→ **Problem to solve**
Only the lines that hold "WRAPPER" should be in the answer, each copied from the data below.

→ **Exercise materials**
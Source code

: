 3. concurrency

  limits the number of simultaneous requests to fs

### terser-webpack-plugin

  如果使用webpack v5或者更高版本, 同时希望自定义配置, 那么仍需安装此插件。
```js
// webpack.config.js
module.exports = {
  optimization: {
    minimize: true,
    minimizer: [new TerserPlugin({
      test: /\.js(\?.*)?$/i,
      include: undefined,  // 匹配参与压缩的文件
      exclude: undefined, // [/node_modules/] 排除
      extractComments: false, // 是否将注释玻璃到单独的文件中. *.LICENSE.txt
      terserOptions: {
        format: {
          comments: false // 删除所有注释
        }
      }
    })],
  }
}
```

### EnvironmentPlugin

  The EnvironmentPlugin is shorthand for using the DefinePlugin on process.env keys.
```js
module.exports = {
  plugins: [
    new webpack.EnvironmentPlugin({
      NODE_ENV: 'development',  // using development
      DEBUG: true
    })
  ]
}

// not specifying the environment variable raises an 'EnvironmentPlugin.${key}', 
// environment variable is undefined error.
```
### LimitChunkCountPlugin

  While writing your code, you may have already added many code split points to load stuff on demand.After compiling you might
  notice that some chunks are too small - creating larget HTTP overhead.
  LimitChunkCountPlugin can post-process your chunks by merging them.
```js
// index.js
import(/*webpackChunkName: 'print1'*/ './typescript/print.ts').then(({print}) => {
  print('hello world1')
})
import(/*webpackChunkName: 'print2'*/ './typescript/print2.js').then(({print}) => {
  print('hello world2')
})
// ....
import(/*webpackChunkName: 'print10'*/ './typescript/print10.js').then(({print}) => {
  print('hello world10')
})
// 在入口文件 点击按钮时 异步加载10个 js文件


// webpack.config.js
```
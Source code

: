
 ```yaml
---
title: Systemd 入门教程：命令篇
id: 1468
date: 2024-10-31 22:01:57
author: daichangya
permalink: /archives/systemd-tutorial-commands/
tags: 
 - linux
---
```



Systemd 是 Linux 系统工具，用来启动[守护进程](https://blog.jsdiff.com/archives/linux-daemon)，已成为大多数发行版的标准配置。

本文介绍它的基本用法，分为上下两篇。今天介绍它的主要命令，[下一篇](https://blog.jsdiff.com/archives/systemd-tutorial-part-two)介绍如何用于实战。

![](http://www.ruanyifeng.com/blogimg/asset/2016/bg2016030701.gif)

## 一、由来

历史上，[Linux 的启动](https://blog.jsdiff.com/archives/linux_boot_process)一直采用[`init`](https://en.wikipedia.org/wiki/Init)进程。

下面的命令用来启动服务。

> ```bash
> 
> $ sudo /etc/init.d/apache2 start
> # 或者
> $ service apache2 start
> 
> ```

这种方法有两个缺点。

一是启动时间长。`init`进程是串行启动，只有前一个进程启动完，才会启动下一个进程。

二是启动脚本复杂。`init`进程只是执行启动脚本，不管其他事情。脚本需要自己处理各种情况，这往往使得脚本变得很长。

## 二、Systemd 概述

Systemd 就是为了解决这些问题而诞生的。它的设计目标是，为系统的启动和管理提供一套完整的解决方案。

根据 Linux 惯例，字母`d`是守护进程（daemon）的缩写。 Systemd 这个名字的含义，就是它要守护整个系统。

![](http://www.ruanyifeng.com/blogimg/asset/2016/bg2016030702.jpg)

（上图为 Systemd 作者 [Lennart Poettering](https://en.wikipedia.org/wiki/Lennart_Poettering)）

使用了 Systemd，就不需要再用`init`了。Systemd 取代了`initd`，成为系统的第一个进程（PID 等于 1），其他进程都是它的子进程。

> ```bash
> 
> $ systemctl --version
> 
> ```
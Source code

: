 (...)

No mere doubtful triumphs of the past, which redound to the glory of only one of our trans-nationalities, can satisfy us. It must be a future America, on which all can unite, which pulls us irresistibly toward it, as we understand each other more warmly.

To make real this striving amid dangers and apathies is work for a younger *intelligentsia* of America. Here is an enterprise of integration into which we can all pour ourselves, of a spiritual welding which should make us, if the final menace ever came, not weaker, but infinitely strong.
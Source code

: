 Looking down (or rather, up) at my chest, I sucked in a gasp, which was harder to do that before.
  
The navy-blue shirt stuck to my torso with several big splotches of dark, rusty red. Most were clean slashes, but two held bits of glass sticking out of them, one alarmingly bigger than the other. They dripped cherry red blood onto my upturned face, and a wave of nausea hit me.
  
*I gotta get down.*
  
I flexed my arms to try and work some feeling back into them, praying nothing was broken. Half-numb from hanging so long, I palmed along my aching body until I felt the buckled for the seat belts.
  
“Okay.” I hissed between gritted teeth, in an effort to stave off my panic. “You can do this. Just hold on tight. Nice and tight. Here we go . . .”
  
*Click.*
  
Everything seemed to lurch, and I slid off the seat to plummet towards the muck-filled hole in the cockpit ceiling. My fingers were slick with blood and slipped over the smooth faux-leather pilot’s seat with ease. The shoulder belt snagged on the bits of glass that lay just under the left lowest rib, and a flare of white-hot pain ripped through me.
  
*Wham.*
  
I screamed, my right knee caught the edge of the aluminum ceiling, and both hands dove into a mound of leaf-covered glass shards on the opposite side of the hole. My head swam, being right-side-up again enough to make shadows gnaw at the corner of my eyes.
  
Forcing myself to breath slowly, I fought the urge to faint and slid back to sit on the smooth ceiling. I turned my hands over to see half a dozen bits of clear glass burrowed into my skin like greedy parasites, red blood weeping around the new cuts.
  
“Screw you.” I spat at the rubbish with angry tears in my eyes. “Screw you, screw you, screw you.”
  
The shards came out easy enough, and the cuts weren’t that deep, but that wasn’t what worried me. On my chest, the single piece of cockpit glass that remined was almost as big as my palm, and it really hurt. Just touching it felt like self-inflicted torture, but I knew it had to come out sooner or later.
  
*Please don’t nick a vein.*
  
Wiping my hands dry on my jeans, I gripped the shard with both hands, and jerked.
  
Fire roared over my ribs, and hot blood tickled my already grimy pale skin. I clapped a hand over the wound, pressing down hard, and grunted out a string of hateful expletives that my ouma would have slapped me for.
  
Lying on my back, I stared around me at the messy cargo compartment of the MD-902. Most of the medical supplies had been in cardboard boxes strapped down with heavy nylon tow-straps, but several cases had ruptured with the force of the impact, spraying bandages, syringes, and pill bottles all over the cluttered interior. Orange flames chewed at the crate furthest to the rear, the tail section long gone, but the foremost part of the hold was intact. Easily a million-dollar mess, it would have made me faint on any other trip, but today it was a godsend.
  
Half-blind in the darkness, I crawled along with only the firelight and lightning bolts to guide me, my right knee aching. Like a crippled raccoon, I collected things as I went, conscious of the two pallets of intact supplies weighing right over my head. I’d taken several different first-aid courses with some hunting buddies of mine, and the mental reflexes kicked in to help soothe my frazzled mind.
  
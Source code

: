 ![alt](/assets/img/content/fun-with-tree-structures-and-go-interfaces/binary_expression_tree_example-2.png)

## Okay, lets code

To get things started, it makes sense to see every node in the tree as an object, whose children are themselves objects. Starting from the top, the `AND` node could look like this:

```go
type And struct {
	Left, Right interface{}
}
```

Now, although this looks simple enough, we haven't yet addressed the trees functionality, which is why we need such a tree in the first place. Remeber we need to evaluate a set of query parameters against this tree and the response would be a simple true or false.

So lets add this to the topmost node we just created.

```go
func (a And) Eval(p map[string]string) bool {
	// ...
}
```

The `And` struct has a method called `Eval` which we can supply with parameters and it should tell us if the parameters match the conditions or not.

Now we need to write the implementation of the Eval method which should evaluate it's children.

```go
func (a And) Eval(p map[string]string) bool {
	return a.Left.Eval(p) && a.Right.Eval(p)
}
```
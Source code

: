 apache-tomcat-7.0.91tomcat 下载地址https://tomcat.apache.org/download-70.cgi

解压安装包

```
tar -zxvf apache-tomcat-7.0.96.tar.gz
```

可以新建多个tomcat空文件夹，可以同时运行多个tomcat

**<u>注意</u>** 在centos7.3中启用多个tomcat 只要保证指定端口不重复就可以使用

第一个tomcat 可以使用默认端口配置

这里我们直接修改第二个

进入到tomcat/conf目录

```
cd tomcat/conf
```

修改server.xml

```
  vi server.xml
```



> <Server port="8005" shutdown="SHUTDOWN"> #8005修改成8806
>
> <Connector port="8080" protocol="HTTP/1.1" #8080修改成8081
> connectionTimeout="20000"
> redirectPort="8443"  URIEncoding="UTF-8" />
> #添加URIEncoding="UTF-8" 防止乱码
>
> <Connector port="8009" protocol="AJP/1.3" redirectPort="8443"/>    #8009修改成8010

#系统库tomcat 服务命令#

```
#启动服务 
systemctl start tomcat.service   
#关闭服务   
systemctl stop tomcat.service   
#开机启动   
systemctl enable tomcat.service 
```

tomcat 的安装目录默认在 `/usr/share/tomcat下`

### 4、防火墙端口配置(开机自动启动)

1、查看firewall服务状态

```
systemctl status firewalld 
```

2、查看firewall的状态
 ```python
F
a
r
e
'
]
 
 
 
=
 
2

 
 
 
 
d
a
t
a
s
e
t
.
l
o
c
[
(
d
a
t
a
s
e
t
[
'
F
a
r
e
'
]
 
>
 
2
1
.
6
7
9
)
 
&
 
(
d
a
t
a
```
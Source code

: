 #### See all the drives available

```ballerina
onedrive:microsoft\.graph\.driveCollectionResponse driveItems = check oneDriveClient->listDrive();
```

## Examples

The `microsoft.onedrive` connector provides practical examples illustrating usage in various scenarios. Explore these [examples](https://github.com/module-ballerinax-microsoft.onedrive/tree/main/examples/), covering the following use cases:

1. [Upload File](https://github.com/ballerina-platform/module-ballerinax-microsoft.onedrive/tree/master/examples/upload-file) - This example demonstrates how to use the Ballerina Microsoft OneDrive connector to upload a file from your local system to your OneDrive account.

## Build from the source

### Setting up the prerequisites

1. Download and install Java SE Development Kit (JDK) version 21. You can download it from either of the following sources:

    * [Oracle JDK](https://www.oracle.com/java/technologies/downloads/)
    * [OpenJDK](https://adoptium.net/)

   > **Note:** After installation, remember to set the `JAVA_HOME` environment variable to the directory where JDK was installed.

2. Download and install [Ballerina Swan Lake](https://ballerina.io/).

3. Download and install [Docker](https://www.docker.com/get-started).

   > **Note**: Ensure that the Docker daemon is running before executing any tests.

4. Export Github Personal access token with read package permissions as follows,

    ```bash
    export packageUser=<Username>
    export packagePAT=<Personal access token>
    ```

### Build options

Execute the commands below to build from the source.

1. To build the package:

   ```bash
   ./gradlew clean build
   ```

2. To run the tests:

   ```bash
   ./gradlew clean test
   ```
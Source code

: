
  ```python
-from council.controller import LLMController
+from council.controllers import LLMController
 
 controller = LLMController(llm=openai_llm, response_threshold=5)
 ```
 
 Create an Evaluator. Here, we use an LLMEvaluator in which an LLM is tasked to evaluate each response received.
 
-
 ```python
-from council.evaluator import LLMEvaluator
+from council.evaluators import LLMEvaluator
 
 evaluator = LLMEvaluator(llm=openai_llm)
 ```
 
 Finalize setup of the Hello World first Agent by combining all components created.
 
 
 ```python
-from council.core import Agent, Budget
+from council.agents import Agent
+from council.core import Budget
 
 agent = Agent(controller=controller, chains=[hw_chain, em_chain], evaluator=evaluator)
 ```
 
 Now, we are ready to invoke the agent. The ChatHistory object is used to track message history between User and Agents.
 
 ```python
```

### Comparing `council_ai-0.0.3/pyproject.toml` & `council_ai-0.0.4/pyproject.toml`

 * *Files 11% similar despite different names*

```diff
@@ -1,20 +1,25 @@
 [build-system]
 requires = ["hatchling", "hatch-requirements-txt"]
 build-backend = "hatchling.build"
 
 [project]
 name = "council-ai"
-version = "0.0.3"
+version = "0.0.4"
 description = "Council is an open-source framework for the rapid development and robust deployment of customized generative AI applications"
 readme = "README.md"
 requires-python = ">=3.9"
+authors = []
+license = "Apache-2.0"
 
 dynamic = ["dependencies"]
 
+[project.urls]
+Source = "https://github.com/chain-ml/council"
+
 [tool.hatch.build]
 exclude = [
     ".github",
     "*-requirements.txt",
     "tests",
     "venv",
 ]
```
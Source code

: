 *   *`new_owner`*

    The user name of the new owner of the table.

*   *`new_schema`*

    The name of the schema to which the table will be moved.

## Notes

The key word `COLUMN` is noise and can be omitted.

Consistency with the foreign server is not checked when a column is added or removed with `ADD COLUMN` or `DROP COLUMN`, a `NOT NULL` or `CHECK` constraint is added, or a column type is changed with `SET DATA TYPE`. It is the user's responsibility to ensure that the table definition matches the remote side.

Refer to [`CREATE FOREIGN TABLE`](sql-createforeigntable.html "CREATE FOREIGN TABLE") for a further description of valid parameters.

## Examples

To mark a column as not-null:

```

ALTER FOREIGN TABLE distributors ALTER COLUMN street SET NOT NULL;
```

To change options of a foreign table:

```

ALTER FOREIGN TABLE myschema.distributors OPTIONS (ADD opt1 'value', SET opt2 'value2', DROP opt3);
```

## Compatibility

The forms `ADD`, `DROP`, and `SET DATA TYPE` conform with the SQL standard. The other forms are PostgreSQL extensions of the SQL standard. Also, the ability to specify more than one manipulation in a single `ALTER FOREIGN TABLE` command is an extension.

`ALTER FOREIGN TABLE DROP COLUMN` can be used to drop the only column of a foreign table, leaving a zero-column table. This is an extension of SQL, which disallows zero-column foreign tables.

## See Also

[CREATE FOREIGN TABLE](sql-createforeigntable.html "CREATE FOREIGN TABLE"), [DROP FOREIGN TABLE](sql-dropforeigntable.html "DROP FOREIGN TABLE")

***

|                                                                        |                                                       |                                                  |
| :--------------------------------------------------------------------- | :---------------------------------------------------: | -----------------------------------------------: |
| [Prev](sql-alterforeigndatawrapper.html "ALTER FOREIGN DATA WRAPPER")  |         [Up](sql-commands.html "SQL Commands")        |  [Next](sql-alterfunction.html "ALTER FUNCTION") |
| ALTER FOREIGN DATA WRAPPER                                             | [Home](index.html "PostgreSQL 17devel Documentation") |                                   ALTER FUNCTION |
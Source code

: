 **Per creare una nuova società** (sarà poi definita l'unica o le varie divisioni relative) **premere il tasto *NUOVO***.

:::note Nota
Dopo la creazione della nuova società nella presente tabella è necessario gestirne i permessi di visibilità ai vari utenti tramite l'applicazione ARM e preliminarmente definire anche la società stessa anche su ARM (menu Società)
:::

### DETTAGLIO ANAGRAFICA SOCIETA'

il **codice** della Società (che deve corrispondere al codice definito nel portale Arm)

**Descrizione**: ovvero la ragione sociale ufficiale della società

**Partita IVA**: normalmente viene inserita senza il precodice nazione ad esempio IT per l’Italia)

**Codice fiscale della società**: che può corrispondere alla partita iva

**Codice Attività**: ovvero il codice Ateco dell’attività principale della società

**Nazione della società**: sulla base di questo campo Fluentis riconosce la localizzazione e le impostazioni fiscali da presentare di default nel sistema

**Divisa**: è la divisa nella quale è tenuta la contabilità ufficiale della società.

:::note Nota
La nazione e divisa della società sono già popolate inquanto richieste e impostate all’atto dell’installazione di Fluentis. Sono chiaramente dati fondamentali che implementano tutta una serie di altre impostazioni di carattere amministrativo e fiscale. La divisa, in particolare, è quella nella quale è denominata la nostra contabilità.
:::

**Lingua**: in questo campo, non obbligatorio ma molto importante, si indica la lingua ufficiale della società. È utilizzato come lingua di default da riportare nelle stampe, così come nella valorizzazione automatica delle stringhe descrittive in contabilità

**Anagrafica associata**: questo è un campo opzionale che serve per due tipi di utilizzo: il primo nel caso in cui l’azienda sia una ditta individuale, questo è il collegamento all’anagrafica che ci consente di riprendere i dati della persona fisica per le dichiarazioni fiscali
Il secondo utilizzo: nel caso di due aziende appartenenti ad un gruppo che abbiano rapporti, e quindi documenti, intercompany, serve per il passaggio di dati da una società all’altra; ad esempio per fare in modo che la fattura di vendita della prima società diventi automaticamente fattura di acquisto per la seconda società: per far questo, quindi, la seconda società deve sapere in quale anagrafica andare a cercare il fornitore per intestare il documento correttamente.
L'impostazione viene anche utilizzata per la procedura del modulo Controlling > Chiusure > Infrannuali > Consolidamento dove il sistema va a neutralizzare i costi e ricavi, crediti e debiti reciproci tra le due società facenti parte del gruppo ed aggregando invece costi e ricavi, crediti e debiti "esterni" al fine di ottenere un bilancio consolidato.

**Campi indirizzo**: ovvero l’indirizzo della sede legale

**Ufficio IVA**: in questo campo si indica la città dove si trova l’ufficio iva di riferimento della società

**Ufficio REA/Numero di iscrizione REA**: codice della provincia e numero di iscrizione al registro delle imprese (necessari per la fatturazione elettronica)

→ **Output for this task**
| [Prev](sql-alterforeigndatawrapper.html "ALTER FOREIGN DATA WRAPPER")  |         [Up](sql-commands.html "SQL Commands")        |  [Next](sql-alterfunction.html "ALTER FUNCTION") |
| ALTER FOREIGN DATA WRAPPER                                             | [Home](index.html "PostgreSQL 17devel Documentation") |                                   ALTER FUNCTION |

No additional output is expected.